Im dumpfen Gefühl der Einsamkeit, in der Überforderung als ‘Individuum’, Einzelkämpfer und Statuskonkurrent, meldet sich die taube Stelle, an der eigentlich das Bedürfnis nach Zugehörigkeit sitzt und schreit nach Ersatzbefriedigung. Längst ist dem trainierten Bürger, ganz auf den Bedarf und die Ideologie des Kapitalismus zugerichtet, Seinesgleichen zuwider. Die Anderen stinken, haben Meinungen, machen einem den Platz streitig; das will man nicht auch noch in der Freizeit haben. Was tun?

Wir ihr sie

Eine der attraktivsten Strategien liegt hier nahe: Wenn man schon den Planeten mit diesen Anderen teilen muss, dann wenigstens nicht auch noch die ‘Heimat’ mit Fremden. Schnell finden sich welche, deren Ansprüche man gänzlich zurückweisen kann, mit denen man also wenigstens die Konkurrenz verweigert. In einem Aufwasch bietet sich hier endlich die Aussicht auf Identifikation mit einer Gruppe, die einem nicht wehtut und nicht ablehnen kann, weil sie komplett abstrakt ist: Die Nation.

Der gehöre ich an, ganz gleich, was ich tue oder lasse. Andere wiederum eben nicht. All die Zwänge, unter denen ich täglich stehe, die Rücksichten, der Verzicht, Pflicht und Gehorsam, hier hören sie auf. Hier gehört der Nationale der überlegenen Gruppe an und kann als deren Teil anklagen, urteilen – und im Extremfall auch vollstrecken. Die ganze Macht der Nation scheint im Einzelnen gebündelt, der sich mit ihr identifiziert.

Nie genug

Ein schales Vergnügen, denn zunächst erweist sich diese Macht als eine, die dem Individuum, das sich an ihr weiden will, sogleich wieder entfleucht. Ein Kommentar im Internet, ein bisschen Gegröle im Stadion, ein paar Kraftworte beim Gespräch auf dem Gang, das war’s dann auch schon wieder. Befriedigung kann sich so nicht einstellen, was viele zur Eskalation treibt. Es ist alles so ungerecht, dabei ist doch klar, wer Herr im Haus ist und wer Eindringling, wer Täter ist und wer Opfer.

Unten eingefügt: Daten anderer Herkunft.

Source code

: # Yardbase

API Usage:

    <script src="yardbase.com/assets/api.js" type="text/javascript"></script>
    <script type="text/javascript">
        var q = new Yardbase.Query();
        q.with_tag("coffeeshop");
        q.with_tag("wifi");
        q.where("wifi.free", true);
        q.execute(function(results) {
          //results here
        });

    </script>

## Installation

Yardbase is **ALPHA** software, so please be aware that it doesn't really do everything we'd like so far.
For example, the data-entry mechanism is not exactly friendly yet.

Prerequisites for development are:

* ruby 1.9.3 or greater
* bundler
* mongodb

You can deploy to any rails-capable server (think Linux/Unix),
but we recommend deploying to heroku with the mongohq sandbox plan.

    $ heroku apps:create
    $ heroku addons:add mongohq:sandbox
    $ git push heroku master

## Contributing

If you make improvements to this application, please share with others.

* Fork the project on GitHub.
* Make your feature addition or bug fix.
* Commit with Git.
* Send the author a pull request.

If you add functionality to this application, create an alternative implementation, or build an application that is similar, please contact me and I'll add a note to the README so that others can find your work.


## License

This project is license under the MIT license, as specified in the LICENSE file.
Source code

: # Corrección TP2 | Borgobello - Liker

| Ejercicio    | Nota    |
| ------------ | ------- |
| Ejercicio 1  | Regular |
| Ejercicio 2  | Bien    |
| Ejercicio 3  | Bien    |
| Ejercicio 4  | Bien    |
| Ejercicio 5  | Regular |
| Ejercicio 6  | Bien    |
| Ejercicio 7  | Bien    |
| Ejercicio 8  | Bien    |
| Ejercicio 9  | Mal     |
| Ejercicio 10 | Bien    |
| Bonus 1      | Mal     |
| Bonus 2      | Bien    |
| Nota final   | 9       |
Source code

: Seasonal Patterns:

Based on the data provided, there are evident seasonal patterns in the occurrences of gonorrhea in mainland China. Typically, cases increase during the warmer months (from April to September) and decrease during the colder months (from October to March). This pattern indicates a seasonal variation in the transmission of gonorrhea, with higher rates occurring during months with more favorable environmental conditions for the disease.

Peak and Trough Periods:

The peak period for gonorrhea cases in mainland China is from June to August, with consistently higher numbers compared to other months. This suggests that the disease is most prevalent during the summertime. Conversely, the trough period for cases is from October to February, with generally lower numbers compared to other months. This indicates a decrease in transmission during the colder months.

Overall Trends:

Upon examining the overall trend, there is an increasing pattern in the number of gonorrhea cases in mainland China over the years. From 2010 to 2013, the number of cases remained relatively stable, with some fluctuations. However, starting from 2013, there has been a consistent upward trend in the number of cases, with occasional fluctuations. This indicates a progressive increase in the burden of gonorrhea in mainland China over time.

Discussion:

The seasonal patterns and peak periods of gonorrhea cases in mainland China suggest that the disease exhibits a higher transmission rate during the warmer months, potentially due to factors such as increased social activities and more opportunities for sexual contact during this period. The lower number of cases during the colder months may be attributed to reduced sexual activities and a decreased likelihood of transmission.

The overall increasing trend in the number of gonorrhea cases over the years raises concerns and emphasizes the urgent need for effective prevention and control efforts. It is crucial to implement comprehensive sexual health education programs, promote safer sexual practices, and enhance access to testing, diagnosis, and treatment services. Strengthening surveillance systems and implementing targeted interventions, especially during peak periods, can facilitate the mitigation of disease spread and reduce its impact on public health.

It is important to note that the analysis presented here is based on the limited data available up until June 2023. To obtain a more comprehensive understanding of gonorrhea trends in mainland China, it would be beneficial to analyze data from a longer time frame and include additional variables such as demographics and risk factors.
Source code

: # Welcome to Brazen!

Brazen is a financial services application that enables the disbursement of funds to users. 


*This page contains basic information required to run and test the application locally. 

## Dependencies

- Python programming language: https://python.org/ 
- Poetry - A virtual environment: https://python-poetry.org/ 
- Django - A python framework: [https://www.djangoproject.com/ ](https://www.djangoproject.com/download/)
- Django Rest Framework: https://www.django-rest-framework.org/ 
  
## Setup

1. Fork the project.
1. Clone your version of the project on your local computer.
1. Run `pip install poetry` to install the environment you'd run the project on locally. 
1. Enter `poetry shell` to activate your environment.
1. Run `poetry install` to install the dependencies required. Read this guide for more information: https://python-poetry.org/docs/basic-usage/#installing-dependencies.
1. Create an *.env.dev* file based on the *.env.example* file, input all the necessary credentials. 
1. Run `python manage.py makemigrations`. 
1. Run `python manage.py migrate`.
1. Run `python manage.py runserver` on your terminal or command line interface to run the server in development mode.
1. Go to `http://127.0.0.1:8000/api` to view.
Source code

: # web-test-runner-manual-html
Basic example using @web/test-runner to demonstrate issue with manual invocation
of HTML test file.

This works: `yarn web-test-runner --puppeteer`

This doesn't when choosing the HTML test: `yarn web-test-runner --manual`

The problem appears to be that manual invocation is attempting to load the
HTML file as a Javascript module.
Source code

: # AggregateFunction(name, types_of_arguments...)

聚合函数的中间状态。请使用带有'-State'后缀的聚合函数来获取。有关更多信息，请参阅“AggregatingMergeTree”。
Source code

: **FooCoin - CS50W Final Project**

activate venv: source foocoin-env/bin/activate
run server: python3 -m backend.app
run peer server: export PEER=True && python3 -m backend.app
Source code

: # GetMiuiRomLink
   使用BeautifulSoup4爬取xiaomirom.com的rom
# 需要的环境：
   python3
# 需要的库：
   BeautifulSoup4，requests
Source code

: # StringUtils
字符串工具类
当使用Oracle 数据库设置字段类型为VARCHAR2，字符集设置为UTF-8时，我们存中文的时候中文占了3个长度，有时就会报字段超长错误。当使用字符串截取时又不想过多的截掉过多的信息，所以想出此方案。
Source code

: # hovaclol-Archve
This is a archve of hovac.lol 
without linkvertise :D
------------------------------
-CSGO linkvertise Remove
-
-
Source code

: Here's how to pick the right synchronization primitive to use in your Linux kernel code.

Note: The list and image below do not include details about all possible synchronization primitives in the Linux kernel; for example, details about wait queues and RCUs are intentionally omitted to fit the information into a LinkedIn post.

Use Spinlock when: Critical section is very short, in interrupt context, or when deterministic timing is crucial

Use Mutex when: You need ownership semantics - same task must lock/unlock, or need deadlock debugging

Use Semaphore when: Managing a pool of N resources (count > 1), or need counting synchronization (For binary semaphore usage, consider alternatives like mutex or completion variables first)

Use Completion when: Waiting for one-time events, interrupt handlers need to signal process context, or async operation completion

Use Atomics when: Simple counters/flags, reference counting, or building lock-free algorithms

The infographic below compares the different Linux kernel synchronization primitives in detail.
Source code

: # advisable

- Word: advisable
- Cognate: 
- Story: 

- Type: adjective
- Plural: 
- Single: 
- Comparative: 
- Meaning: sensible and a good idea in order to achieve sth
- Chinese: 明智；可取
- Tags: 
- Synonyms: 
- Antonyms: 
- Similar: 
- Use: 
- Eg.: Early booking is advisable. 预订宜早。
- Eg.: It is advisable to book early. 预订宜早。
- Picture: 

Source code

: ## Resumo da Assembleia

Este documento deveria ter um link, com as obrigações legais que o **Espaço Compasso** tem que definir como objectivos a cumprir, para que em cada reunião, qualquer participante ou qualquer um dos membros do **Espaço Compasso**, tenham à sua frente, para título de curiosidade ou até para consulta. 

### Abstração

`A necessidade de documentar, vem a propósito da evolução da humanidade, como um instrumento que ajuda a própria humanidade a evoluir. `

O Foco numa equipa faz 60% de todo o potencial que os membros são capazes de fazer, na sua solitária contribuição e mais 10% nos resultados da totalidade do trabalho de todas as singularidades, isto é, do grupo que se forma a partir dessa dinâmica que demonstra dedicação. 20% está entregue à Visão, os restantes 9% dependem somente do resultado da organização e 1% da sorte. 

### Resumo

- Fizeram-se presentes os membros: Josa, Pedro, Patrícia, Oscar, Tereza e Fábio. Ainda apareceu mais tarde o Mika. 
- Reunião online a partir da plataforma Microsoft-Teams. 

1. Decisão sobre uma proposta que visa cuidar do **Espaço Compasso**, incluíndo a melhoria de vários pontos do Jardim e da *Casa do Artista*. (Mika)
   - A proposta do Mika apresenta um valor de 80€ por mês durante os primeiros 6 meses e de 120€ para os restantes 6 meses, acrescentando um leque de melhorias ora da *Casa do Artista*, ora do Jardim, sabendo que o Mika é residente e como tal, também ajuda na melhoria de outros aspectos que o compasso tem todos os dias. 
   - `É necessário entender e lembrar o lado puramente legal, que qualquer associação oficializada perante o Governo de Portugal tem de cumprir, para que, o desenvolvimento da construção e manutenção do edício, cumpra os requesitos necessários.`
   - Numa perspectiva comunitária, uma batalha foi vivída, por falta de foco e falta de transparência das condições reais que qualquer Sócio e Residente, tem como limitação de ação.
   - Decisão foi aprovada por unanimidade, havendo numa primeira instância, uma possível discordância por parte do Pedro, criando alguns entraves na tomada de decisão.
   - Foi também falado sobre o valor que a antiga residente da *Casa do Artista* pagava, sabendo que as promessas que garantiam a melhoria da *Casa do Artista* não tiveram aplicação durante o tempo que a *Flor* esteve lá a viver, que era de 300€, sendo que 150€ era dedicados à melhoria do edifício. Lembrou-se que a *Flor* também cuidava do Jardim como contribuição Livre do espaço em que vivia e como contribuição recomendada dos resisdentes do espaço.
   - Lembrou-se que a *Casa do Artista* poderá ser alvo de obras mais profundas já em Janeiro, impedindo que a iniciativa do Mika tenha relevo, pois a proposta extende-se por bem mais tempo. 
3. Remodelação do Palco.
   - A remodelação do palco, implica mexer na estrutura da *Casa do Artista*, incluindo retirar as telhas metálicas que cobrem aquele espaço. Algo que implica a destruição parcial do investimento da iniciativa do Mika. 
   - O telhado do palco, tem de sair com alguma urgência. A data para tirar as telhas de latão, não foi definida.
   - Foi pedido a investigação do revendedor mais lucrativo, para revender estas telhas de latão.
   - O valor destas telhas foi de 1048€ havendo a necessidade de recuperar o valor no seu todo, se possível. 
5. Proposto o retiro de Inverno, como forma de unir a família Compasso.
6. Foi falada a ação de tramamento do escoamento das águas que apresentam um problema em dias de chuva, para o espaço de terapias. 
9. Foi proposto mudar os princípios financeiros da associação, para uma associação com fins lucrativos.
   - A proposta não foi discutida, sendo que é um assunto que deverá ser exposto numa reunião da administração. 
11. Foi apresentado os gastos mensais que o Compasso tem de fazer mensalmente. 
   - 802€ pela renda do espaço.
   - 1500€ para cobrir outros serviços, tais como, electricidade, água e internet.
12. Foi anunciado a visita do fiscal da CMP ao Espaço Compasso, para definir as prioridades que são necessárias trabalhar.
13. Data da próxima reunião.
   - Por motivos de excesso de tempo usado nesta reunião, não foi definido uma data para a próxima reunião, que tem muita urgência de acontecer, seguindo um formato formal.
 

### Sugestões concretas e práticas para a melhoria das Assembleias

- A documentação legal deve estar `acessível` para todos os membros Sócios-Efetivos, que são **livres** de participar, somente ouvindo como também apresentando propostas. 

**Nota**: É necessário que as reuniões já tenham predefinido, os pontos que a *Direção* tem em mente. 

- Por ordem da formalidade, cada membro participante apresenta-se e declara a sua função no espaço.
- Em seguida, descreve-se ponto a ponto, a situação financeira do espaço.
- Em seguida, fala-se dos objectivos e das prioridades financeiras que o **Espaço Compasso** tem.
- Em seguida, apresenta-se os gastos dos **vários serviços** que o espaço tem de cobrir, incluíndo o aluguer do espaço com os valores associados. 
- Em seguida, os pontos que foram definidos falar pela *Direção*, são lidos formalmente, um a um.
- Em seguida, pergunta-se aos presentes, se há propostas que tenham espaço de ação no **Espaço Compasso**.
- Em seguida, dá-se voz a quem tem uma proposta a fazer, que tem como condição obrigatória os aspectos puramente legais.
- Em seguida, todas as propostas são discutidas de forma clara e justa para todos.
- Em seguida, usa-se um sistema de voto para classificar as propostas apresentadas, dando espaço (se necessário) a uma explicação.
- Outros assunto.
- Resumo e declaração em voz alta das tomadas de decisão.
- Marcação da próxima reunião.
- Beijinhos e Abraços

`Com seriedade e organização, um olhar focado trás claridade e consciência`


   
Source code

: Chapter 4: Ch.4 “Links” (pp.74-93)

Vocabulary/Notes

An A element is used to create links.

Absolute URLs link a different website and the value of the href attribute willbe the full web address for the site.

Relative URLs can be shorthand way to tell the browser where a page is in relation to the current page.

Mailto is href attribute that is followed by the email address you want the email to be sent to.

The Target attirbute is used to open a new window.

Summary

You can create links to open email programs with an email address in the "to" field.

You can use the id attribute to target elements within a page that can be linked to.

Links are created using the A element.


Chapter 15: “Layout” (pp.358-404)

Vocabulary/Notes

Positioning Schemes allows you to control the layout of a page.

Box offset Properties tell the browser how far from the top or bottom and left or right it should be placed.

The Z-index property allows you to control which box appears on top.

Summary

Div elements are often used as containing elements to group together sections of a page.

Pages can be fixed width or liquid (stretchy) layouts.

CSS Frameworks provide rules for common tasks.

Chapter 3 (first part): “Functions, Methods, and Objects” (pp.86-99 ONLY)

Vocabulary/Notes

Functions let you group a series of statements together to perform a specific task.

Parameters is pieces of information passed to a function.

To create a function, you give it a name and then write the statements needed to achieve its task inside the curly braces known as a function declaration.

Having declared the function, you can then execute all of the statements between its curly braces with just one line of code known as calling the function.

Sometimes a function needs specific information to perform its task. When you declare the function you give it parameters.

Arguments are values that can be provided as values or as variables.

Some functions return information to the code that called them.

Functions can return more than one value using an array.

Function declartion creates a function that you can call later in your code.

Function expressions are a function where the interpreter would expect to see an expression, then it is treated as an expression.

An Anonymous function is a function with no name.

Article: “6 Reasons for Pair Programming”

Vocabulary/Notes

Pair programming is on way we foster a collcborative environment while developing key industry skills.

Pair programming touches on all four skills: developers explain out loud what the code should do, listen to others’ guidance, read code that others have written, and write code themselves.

Weil sich das Ganze im luftleeren Raum abspielt, vollkommen abstrakt bleibt, kann sich um so weniger jegliches Erfolgserlebnis einstellen. Man erlebt ja gar nichts. Eine ideale Schnittstelle für Wahn und noch mehr Aggression – übrigens umso besser, je weniger Fremden man begegnet. Daher muss der Kreis der Feinde ausgedehnt werden: Freunde und Helfershelfer der Fremden, die sie bevorzugen, hierher holen und mit ihnen unter einer Decke stecken. Dumm nur, dass man die vermeintlich Schuldigen (Danke, Merkel!) ebenfalls nie zu Gesicht bekommen wird. Dann hockt man sich halt mit welchen zusammen, die es ihnen allen zeigen werden, wenn ihre Macht endlich konkret werden wird.